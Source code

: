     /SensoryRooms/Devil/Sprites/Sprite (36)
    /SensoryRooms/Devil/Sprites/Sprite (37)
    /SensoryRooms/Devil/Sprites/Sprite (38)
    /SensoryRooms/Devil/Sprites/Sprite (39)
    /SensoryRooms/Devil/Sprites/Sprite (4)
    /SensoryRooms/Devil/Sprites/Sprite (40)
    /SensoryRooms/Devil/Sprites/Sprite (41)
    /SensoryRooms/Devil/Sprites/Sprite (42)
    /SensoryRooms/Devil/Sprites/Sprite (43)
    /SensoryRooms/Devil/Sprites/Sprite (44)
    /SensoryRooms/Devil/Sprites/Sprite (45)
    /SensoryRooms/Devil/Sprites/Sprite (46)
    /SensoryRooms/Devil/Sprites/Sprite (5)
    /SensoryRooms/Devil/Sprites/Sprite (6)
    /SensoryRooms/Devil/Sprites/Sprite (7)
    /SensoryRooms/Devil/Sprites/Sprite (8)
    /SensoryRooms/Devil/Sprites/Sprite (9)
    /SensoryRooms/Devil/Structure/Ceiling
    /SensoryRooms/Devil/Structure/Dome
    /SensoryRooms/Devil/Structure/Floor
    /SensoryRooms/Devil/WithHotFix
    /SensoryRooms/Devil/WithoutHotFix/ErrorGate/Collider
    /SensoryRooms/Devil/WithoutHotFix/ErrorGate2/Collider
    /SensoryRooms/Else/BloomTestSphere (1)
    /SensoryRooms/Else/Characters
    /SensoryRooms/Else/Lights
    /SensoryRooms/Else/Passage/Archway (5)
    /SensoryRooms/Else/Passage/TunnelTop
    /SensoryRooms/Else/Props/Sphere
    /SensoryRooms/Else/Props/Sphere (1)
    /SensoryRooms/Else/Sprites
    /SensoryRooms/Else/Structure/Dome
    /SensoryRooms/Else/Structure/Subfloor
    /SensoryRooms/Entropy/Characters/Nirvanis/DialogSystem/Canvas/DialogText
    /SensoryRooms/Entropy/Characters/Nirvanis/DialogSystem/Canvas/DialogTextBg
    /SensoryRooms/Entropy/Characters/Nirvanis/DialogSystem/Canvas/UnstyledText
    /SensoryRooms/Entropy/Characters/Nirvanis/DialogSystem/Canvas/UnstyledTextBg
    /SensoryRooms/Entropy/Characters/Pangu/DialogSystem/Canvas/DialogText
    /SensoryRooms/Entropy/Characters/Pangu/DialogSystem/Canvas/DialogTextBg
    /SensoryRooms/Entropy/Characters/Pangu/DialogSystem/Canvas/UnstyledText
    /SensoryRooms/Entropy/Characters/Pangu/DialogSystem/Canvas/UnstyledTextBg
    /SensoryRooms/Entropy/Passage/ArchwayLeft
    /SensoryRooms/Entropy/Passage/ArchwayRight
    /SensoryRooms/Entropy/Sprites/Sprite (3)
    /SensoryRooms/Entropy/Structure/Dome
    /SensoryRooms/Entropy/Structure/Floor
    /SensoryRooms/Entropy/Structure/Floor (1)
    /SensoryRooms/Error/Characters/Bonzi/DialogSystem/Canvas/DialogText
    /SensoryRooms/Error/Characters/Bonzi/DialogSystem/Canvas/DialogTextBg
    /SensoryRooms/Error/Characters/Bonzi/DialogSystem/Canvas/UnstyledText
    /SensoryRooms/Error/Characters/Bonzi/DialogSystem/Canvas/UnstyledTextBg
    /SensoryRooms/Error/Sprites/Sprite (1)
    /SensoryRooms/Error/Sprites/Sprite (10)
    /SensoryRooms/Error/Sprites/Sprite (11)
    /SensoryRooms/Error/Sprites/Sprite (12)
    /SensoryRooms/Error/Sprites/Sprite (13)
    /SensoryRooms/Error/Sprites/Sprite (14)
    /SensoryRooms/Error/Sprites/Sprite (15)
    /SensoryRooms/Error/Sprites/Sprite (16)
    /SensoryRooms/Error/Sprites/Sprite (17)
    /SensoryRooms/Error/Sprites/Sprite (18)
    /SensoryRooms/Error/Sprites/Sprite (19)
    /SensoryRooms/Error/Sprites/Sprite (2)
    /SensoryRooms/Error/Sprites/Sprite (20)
+ + + + + + +
Go through the material above, and wherever a line holds the word "UnstyledTextBg", copy it.

SOLUTION TO THE EXERCISE
    /SensoryRooms/Entropy/Characters/Nirvanis/DialogSystem/Canvas/UnstyledTextBg
    /SensoryRooms/Entropy/Characters/Pangu/DialogSystem/Canvas/UnstyledTextBg
    /SensoryRooms/Error/Characters/Bonzi/DialogSystem/Canvas/UnstyledTextBg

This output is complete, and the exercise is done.